#### Your instructions:
In the records below, find the line that contains "- Plugin system", then transcribe it and every later line exactly, stopping at the final line.

#### Given information:
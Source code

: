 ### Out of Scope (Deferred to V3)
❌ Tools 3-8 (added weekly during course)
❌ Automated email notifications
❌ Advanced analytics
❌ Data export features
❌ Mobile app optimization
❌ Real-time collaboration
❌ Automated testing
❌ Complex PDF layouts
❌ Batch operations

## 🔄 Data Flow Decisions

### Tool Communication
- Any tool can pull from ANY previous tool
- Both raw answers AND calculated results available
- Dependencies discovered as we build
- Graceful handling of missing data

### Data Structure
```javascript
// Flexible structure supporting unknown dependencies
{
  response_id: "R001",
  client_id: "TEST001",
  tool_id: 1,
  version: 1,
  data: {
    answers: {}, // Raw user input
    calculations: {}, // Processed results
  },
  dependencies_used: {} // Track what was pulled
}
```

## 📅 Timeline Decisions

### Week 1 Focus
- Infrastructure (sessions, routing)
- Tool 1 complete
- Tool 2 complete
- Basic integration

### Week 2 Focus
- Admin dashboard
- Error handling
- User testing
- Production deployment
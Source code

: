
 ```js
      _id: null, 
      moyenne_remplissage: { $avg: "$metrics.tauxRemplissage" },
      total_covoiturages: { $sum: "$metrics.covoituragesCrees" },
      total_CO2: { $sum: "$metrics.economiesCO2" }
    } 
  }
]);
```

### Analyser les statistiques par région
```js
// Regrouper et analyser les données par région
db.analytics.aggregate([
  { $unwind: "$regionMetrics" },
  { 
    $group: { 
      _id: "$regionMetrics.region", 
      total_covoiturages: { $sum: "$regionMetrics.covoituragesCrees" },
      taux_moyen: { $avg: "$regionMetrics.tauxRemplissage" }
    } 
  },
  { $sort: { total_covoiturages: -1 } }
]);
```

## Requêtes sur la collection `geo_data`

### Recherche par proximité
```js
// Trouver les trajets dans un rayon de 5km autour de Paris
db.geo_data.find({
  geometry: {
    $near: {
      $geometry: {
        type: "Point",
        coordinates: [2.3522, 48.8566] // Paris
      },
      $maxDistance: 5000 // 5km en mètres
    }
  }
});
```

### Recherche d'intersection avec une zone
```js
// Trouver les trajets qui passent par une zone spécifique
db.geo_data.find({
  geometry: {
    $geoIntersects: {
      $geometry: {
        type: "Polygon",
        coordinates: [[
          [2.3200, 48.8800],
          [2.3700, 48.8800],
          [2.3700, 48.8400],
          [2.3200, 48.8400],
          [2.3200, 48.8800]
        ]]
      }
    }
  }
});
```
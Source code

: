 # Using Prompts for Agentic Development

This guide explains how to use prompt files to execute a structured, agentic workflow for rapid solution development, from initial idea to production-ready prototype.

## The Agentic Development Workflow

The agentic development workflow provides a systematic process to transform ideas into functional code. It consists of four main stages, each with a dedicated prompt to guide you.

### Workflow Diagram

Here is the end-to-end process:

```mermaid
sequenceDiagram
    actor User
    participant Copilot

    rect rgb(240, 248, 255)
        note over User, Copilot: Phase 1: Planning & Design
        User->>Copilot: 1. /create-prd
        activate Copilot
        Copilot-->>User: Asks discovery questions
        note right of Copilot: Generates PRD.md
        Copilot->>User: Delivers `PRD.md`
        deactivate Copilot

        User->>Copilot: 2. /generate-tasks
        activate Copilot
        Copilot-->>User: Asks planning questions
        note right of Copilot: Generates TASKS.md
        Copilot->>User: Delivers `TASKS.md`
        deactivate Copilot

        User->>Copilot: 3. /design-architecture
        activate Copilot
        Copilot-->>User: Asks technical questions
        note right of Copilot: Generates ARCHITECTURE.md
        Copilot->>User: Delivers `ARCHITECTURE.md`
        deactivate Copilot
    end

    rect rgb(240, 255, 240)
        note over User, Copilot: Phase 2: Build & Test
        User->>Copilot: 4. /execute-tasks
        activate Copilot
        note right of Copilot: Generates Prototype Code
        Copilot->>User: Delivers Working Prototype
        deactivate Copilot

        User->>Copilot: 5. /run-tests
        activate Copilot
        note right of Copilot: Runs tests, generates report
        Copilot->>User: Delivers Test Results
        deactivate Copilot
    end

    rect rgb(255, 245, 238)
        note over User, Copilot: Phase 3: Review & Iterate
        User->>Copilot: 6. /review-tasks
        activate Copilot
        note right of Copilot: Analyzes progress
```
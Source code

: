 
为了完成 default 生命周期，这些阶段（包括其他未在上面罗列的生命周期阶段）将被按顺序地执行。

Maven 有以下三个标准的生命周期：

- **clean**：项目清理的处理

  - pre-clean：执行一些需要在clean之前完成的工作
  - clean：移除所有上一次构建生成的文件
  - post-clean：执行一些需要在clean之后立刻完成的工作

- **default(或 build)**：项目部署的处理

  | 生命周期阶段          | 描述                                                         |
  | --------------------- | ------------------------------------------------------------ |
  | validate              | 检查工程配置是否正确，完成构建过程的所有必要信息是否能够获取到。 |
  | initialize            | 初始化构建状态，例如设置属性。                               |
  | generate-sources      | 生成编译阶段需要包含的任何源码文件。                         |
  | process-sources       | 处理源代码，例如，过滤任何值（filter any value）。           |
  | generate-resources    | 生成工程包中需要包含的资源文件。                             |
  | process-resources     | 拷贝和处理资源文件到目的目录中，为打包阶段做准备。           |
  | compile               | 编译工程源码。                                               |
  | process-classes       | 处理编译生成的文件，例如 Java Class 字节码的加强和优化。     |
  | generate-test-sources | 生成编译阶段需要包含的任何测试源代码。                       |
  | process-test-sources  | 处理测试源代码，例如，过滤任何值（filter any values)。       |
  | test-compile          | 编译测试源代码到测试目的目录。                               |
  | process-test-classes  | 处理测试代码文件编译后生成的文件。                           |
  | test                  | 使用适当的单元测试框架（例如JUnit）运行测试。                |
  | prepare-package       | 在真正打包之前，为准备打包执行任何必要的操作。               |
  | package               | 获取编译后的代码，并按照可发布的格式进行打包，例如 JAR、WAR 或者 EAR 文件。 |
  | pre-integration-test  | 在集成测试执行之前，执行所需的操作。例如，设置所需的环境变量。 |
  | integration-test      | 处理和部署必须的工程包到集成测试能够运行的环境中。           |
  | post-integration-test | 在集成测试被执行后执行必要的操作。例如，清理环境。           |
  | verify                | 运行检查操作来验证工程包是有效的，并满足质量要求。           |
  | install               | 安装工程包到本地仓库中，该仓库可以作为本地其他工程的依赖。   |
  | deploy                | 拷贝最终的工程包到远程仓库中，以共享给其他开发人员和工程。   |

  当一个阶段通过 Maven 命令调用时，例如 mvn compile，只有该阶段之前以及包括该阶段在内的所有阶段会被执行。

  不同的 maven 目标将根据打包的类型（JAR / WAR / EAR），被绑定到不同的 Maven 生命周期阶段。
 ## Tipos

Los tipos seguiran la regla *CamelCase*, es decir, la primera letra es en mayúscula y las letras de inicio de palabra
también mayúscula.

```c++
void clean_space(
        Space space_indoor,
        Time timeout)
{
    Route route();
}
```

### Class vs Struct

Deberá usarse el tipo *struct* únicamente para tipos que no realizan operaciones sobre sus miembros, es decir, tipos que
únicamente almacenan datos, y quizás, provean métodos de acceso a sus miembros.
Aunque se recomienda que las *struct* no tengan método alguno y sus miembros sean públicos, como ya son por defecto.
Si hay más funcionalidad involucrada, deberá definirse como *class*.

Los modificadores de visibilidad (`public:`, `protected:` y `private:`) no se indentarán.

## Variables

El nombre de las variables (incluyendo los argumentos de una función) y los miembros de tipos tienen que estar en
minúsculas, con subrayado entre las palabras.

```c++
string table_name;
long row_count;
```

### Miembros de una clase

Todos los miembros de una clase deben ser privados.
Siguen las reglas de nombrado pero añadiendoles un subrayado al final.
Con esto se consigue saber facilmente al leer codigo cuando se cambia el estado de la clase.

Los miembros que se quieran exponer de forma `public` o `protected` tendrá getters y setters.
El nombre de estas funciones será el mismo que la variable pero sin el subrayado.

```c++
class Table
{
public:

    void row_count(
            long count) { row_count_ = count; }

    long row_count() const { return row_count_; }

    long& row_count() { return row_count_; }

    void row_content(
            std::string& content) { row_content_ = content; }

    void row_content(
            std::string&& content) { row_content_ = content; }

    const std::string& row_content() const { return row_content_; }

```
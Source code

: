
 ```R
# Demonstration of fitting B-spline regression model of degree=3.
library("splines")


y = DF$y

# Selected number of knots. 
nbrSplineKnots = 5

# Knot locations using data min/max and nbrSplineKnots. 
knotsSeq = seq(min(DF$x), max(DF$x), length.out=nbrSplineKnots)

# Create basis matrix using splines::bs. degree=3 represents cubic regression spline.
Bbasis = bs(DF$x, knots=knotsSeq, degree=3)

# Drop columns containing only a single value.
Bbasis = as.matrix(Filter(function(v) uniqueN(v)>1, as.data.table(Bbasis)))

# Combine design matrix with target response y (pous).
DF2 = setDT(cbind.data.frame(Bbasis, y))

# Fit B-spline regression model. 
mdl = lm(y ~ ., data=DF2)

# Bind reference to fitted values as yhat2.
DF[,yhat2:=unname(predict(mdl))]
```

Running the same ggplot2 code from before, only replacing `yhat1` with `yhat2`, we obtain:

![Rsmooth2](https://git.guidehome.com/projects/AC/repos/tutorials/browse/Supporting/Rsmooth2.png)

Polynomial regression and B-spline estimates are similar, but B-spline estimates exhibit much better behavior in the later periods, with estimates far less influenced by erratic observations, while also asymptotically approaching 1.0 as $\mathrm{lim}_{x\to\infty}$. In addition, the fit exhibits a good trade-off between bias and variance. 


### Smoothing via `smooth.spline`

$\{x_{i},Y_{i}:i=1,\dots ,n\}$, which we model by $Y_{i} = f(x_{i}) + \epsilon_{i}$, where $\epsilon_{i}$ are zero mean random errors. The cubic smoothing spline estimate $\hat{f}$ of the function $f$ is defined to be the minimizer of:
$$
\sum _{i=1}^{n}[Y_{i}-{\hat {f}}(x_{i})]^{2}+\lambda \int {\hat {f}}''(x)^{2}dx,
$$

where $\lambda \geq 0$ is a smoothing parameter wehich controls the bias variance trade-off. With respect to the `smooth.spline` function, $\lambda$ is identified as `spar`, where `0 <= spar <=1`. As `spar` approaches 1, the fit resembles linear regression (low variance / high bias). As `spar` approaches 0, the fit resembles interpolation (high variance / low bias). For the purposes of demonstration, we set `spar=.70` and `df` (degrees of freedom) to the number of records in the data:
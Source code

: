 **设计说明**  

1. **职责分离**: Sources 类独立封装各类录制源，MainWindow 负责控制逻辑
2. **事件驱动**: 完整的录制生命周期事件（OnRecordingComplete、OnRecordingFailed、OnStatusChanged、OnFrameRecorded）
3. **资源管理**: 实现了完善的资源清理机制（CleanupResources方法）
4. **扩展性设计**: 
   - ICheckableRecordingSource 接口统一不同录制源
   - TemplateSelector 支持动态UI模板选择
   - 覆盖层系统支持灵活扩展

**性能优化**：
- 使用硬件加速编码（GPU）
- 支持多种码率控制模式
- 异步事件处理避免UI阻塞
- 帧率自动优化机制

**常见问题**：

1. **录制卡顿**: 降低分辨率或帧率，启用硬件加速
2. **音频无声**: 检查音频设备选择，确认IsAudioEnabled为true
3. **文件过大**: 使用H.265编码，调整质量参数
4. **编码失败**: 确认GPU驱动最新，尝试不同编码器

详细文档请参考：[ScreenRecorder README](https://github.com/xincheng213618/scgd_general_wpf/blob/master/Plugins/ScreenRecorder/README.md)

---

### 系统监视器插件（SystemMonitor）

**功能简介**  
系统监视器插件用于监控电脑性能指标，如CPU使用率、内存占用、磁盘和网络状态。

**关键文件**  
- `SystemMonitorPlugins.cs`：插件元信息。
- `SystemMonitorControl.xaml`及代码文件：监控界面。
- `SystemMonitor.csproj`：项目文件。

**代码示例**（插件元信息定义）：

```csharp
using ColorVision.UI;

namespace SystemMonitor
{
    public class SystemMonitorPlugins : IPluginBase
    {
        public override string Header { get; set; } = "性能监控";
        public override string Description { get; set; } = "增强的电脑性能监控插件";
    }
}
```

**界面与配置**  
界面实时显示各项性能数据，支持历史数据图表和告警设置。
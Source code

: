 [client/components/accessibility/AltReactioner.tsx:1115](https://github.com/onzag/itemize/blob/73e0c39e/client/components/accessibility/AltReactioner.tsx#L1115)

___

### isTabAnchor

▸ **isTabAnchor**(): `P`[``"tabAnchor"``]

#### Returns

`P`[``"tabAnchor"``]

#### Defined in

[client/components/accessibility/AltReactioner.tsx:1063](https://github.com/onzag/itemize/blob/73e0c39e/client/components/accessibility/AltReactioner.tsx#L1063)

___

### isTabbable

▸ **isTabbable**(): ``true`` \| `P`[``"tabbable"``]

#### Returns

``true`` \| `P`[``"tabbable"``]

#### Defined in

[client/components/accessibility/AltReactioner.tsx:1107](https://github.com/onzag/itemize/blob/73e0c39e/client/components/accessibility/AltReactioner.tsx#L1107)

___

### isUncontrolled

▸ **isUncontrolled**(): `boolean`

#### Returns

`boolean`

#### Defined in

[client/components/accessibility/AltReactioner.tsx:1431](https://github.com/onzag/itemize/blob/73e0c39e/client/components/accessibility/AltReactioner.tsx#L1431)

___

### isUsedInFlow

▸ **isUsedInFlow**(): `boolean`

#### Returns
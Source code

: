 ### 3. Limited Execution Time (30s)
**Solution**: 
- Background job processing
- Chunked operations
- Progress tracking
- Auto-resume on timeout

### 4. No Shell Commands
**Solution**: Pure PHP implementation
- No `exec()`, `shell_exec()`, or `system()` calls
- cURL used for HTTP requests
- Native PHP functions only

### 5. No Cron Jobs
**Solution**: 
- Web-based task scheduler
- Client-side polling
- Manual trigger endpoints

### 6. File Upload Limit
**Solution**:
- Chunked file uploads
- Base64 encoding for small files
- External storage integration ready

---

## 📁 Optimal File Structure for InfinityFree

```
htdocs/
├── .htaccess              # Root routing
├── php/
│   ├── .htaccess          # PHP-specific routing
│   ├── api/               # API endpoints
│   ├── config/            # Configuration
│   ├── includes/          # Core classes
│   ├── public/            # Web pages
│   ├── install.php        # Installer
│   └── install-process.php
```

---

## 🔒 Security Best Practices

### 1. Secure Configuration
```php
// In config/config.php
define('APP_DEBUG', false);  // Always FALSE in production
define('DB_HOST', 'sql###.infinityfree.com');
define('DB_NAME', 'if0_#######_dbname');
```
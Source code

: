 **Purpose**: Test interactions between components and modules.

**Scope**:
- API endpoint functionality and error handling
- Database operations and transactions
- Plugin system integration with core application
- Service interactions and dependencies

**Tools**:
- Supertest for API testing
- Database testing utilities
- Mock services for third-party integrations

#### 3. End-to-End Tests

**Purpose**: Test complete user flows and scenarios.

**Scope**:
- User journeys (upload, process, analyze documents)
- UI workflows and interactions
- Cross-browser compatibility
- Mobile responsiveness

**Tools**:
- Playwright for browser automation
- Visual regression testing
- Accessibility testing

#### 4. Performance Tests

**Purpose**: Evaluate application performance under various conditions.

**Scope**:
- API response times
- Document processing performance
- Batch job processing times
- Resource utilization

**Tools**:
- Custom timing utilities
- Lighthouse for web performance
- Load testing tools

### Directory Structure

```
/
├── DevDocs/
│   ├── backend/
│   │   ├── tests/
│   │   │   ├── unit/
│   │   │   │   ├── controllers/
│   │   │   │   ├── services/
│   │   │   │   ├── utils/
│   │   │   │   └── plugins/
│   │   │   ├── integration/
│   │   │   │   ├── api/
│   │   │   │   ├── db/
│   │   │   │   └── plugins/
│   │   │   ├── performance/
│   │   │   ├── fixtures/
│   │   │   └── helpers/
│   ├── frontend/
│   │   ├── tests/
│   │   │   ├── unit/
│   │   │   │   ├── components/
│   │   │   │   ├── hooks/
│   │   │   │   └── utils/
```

#### Solution to the problem:
- Plugin system integration with core application
- Service interactions and dependencies

**Tools**:
- Supertest for API testing
- Database testing utilities
- Mock services for third-party integrations

#### 3. End-to-End Tests

**Purpose**: Test complete user flows and scenarios.

**Scope**:
- User journeys (upload, process, analyze documents)
- UI workflows and interactions
- Cross-browser compatibility
- Mobile responsiveness

**Tools**:
- Playwright for browser automation
- Visual regression testing
- Accessibility testing

#### 4. Performance Tests

**Purpose**: Evaluate application performance under various conditions.

**Scope**:
- API response times
- Document processing performance
- Batch job processing times
- Resource utilization

**Tools**:
- Custom timing utilities
- Lighthouse for web performance
- Load testing tools

### Directory Structure

```
/
├── DevDocs/
│   ├── backend/
│   │   ├── tests/
│   │   │   ├── unit/
│   │   │   │   ├── controllers/
│   │   │   │   ├── services/
│   │   │   │   ├── utils/
│   │   │   │   └── plugins/
│   │   │   ├── integration/
│   │   │   │   ├── api/
│   │   │   │   ├── db/
│   │   │   │   └── plugins/
│   │   │   ├── performance/
│   │   │   ├── fixtures/
│   │   │   └── helpers/
│   ├── frontend/
│   │   ├── tests/
│   │   │   ├── unit/
│   │   │   │   ├── components/
│   │   │   │   ├── hooks/
│   │   │   │   └── utils/
```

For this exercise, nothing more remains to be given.